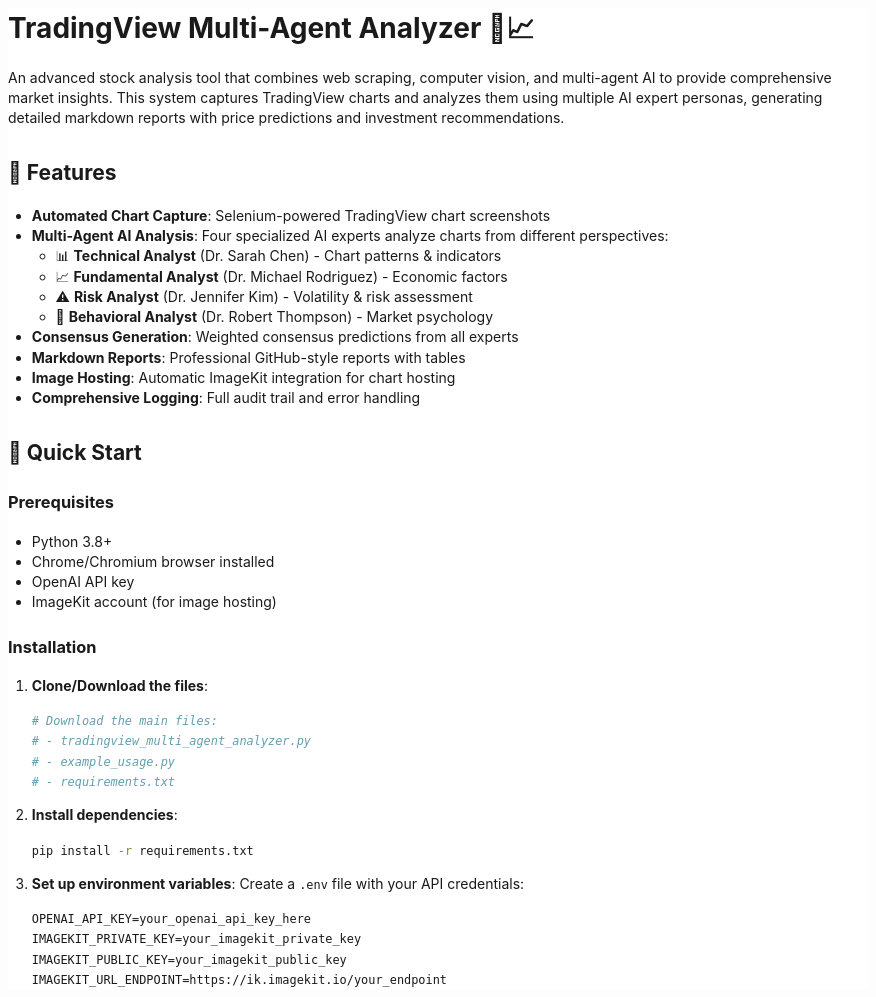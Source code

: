 # TradingView Multi-Agent Analyzer 🤖📈

An advanced stock analysis tool that combines web scraping, computer vision, and multi-agent AI to provide comprehensive market insights. This system captures TradingView charts and analyzes them using multiple AI expert personas, generating detailed markdown reports with price predictions and investment recommendations.

## 🌟 Features

- **Automated Chart Capture**: Selenium-powered TradingView chart screenshots
- **Multi-Agent AI Analysis**: Four specialized AI experts analyze charts from different perspectives:
  - 📊 **Technical Analyst** (Dr. Sarah Chen) - Chart patterns & indicators
  - 📈 **Fundamental Analyst** (Dr. Michael Rodriguez) - Economic factors
  - ⚠️ **Risk Analyst** (Dr. Jennifer Kim) - Volatility & risk assessment  
  - 🧠 **Behavioral Analyst** (Dr. Robert Thompson) - Market psychology
- **Consensus Generation**: Weighted consensus predictions from all experts
- **Markdown Reports**: Professional GitHub-style reports with tables
- **Image Hosting**: Automatic ImageKit integration for chart hosting
- **Comprehensive Logging**: Full audit trail and error handling

## 🚀 Quick Start

### Prerequisites

- Python 3.8+
- Chrome/Chromium browser installed
- OpenAI API key
- ImageKit account (for image hosting)

### Installation

1. **Clone/Download the files**:
   ```bash
   # Download the main files:
   # - tradingview_multi_agent_analyzer.py
   # - example_usage.py  
   # - requirements.txt
   ```

2. **Install dependencies**:
   ```bash
   pip install -r requirements.txt
   ```

3. **Set up environment variables**:
   Create a `.env` file with your API credentials:
   ```env
   OPENAI_API_KEY=your_openai_api_key_here
   IMAGEKIT_PRIVATE_KEY=your_imagekit_private_key
   IMAGEKIT_PUBLIC_KEY=your_imagekit_public_key  
   IMAGEKIT_URL_ENDPOINT=https://ik.imagekit.io/your_endpoint
   ```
──────────
» **TASK PROMPT**
Make an exact copy of the listing above. Its pictures are not needed.

» **EXERCISE OUTPUT**
Source code

: # TradingView Multi-Agent Analyzer 🤖📈

An advanced stock analysis tool that combines web scraping, computer vision, and multi-agent AI to provide comprehensive market insights. This system captures TradingView charts and analyzes them using multiple AI expert personas, generating detailed markdown reports with price predictions and investment recommendations.

## 🌟 Features

- **Automated Chart Capture**: Selenium-powered TradingView chart screenshots
- **Multi-Agent AI Analysis**: Four specialized AI experts analyze charts from different perspectives:
  - 📊 **Technical Analyst** (Dr. Sarah Chen) - Chart patterns & indicators
  - 📈 **Fundamental Analyst** (Dr. Michael Rodriguez) - Economic factors
  - ⚠️ **Risk Analyst** (Dr. Jennifer Kim) - Volatility & risk assessment  
  - 🧠 **Behavioral Analyst** (Dr. Robert Thompson) - Market psychology
- **Consensus Generation**: Weighted consensus predictions from all experts
- **Markdown Reports**: Professional GitHub-style reports with tables
- **Image Hosting**: Automatic ImageKit integration for chart hosting
- **Comprehensive Logging**: Full audit trail and error handling

## 🚀 Quick Start

### Prerequisites

- Python 3.8+
- Chrome/Chromium browser installed
- OpenAI API key
- ImageKit account (for image hosting)

### Installation

1. **Clone/Download the files**:
   ```bash
   # Download the main files:
   # - tradingview_multi_agent_analyzer.py
   # - example_usage.py  
   # - requirements.txt
   ```

2. **Install dependencies**:
   ```bash
   pip install -r requirements.txt
   ```

3. **Set up environment variables**:
   Create a `.env` file with your API credentials:
   ```env
   OPENAI_API_KEY=your_openai_api_key_here
   IMAGEKIT_PRIVATE_KEY=your_imagekit_private_key
   IMAGEKIT_PUBLIC_KEY=your_imagekit_public_key  
   IMAGEKIT_URL_ENDPOINT=https://ik.imagekit.io/your_endpoint
   ```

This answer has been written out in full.